I'm using the query:
select
SGB_ID,
max(SGB_TERM_CODE_EFF)max_term,
SGB_TYP_CODE
from SGB
group by
SGB_ID,
SGB_TYP_CODE
order by 1
I'm getting multiple rows, as the SGB_TYP_CODE has different values. I just want the result from the maximum term.

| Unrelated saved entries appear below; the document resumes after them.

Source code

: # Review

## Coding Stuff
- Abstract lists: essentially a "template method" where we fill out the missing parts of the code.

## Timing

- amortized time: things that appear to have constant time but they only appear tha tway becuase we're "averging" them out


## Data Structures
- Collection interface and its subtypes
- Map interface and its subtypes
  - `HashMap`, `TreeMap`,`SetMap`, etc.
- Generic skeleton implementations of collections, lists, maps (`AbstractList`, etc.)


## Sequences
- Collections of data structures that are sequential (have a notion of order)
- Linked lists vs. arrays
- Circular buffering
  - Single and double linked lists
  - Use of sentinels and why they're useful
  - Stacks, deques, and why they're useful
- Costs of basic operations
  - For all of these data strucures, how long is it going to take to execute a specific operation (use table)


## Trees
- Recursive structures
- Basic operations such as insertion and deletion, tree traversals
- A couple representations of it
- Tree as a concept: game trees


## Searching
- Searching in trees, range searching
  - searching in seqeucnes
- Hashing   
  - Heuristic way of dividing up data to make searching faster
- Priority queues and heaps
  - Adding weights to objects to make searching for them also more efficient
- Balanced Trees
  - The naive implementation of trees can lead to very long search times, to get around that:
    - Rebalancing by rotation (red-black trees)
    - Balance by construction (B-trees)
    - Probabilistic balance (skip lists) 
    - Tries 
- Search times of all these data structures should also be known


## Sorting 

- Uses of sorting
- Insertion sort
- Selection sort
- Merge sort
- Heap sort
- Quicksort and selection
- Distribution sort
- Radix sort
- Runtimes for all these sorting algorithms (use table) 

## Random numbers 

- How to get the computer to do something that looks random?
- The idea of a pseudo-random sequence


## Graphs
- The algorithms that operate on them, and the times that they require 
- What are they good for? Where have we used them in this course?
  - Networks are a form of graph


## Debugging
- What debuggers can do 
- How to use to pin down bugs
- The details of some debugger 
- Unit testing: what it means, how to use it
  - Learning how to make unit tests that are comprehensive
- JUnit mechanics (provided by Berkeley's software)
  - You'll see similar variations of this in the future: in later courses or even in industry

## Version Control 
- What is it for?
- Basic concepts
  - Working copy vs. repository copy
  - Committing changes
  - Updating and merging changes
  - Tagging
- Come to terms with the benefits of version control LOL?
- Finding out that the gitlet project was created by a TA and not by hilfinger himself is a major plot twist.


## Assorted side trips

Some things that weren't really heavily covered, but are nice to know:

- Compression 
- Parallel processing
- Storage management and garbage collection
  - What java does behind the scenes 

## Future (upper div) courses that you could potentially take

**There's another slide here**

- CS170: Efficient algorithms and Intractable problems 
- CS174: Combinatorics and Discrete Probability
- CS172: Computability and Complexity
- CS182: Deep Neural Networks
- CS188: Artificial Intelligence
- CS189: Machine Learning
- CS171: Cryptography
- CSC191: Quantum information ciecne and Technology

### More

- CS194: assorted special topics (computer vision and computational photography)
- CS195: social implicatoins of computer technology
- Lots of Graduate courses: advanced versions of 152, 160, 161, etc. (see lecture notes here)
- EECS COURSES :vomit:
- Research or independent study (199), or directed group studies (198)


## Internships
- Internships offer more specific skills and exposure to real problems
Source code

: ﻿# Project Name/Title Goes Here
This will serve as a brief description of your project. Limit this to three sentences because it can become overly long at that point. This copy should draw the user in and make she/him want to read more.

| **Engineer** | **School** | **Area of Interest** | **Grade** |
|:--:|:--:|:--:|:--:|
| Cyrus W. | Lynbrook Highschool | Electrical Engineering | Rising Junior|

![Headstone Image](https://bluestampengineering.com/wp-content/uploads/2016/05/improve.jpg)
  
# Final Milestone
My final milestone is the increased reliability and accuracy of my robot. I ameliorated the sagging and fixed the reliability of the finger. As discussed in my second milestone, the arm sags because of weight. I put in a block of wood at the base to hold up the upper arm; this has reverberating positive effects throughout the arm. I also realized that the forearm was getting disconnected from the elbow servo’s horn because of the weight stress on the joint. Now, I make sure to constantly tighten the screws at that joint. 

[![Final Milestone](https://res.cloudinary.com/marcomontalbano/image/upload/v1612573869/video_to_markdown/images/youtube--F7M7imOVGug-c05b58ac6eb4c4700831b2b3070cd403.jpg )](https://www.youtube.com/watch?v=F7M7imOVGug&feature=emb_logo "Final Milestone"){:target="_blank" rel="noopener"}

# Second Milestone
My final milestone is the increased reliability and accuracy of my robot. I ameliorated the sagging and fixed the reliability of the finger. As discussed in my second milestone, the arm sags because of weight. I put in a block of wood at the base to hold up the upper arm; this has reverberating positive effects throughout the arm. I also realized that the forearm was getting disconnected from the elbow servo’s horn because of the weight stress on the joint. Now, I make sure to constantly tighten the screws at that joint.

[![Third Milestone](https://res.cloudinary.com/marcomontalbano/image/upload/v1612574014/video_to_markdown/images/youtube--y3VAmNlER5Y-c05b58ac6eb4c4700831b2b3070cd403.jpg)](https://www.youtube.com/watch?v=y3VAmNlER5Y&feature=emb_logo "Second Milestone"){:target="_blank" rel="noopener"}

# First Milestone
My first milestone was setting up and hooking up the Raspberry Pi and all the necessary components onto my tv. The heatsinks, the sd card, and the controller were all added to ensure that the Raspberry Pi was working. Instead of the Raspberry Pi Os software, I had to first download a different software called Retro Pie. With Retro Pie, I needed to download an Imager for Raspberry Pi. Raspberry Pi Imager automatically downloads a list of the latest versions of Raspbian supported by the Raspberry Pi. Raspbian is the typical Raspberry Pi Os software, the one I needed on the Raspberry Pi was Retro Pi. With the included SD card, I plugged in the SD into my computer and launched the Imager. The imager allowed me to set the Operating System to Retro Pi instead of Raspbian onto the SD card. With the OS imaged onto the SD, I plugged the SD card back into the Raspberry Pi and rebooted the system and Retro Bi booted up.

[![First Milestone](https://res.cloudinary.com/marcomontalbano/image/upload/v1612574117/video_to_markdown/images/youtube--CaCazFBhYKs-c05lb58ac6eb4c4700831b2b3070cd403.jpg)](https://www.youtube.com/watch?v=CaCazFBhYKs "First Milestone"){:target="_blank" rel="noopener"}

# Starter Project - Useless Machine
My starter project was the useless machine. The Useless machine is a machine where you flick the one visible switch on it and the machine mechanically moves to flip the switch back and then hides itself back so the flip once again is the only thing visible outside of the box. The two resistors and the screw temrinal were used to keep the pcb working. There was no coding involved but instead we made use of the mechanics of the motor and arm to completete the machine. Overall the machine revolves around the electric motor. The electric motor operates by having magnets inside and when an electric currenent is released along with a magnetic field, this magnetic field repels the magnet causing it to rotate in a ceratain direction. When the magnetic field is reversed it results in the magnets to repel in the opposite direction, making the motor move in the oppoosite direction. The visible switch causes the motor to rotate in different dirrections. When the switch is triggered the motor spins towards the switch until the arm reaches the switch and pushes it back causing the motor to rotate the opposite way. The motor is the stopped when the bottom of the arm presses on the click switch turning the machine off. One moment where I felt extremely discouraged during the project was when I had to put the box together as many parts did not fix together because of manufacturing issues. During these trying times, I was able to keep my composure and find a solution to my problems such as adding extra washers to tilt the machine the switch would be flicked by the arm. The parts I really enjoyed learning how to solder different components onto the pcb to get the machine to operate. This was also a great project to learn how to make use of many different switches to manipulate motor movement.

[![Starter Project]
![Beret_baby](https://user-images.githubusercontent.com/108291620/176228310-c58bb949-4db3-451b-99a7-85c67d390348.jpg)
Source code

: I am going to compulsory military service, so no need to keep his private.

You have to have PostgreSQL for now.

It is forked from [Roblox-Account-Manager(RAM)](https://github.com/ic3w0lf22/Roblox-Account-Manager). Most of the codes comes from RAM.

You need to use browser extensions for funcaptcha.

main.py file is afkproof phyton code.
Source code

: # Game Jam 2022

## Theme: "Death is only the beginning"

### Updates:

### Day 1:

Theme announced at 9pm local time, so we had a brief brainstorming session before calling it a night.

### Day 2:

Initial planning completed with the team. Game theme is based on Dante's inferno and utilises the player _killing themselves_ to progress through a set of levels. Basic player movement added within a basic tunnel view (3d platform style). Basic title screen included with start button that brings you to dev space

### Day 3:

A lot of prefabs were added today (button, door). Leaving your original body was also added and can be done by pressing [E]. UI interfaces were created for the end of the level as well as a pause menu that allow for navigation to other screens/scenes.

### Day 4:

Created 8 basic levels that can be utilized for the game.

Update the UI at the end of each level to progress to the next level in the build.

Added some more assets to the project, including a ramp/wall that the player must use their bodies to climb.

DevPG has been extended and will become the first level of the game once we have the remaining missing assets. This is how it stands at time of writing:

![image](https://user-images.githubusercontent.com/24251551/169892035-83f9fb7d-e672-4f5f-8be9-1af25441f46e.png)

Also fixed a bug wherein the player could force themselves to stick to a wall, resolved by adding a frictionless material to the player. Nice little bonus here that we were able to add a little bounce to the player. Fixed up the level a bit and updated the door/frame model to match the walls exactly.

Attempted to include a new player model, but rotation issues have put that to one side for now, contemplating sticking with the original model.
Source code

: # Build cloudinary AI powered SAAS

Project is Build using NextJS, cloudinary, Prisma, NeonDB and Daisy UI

I've tried using 'keep dense_rank', but I can't get it to work.
Thanks.
Here is how to do that with MAX()...KEEP():
SELECT sgb_id,
MAX (sgb_term_code_eff) max_term,
MAX (sgb_typ_code)
KEEP ( DENSE_RANK FIRST
ORDER BY sgb_term_code_eff DESC ) sgb_typ_code
FROM sgb
GROUP BY sgb_id
ORDER BY 1
Full example:
with sgb ( sgb_id, sgb_term_code_eff, sgb_typ_code ) AS
( SELECT 1, 'A', 'ACODE' FROM DUAL UNION ALL
SELECT 1, 'B', 'BCODE' FROM DUAL UNION ALL
SELECT 1, 'Z', 'ZCODE' FROM DUAL UNION ALL
SELECT 1, 'D', 'DCODE' FROM DUAL UNION ALL
SELECT 2, 'A', 'ACODE' FROM DUAL UNION ALL
SELECT 2, 'Q', 'QCODE' FROM DUAL UNION ALL
SELECT 2, 'Q', 'QCODE' FROM DUAL UNION ALL
SELECT 3, 'A', 'ACODE' FROM DUAL )
SELECT sgb_id,
MAX (sgb_term_code_eff) max_term,
MAX (sgb_typ_code) KEEP ( DENSE_RANK FIRST ORDER BY sgb_term_code_eff DESC ) sgb_typ_code
FROM sgb
GROUP BY sgb_id
ORDER BY 1
SGB_ID MAX_TERM SGB_TYP_CODE
-------------------------------------- -------- ------------
1 Z ZCODE
2 Q QCODE
3 A ACODE